_Directions for this task_
Each line of the records that includes "Make" should be found and copied.

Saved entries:

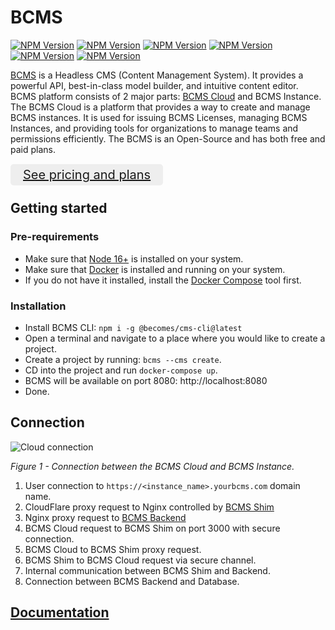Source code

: # BCMS

[![NPM Version][npm-image-ui]][npm-url-ui]
[![NPM Version][npm-image-sdk]][npm-url-sdk]
[![NPM Version][npm-image-backend]][npm-url-backend]
[![NPM Version][npm-image-client]][npm-url-client]
[![NPM Version][npm-image-cli]][npm-url-cli]
[![NPM Version][npm-image-most]][npm-url-most]

[npm-image-client]: https://img.shields.io/npm/v/@becomes/cms-client.svg?label=@becomes/cms-client
[npm-url-client]: https://npmjs.org/package/@becomes/cms-client
[npm-image-ui]: https://img.shields.io/npm/v/@becomes/cms-ui.svg?label=@becomes/cms-ui
[npm-url-ui]: https://npmjs.org/package/@becomes/cms-ui
[npm-image-sdk]: https://img.shields.io/npm/v/@becomes/cms-sdk.svg?label=@becomes/cms-sdk
[npm-url-sdk]: https://npmjs.org/package/@becomes/cms-sdk
[npm-image-backend]: https://img.shields.io/npm/v/@becomes/cms-backend.svg?label=@becomes/cms-backend
[npm-url-backend]: https://npmjs.org/package/@becomes/cms-backend
[npm-image-cli]: https://img.shields.io/npm/v/@becomes/cms-cli.svg?label=@becomes/cms-cli
[npm-url-cli]: https://npmjs.org/package/@becomes/cms-cli
[npm-image-most]: https://img.shields.io/npm/v/@becomes/cms-most.svg?label=@becomes/cms-most
[npm-url-most]: https://npmjs.org/package/@becomes/cms-most

[BCMS](https://thebcms.com) is a Headless CMS (Content Management System). It provides a powerful API, best-in-class model builder, and intuitive content editor. BCMS platform consists of 2 major parts: [BCMS Cloud](https://cloud.thebcms.com) and BCMS Instance. The BCMS Cloud is a platform that provides a way to create and manage BCMS instances. It is used for issuing BCMS Licenses, managing BCMS Instances, and providing tools for organizations to manage teams and permissions efficiently. The BCMS is an Open-Source and has both free and paid plans.

<div style="margin-bottom: 20px; margin-top: 20px;">
  <a href="https://thebcms.com/pricing" style="padding: 5px 20px; font-size: 20px; background-color: #eee; border-radius: 5px;">See pricing and plans</a>
</div>

## Getting started

### Pre-requirements

- Make sure that [Node 16+](https://nodejs.org/en/) is installed on your system.
- Make sure that [Docker](https://www.docker.com/) is installed and running on your system.
- If you do not have it installed, install the [Docker Compose](https://docs.docker.com/compose/) tool first.

### Installation

- Install BCMS CLI: `npm i -g @becomes/cms-cli@latest`
- Open a terminal and navigate to a place where you would like to create a project.
- Create a project by running: `bcms --cms create`.
- CD into the project and run `docker-compose up`.
- BCMS will be available on port 8080: http://localhost:8080
- Done.

## Connection

![Cloud connection](/assets/readme/bcms-connection.png)

_Figure 1 - Connection between the BCMS Cloud and BCMS Instance._

1. User connection to `https://<instance_name>.yourbcms.com` domain name.
2. CloudFlare proxy request to Nginx controlled by [BCMS Shim](https://github.com/bcms/shim)
3. Nginx proxy request to [BCMS Backend]('backend')
4. BCMS Cloud request to BCMS Shim on port 3000 with secure connection.
5. BCMS Cloud to BCMS Shim proxy request.
6. BCMS Shim to BCMS Cloud request via secure channel.
7. Internal communication between BCMS Shim and Backend.
8. Connection between BCMS Backend and Database.

## [Documentation](https://docs.thebcms.com)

_Output of the exercise_
- Make sure that [Node 16+](https://nodejs.org/en/) is installed on your system.
- Make sure that [Docker](https://www.docker.com/) is installed and running on your system.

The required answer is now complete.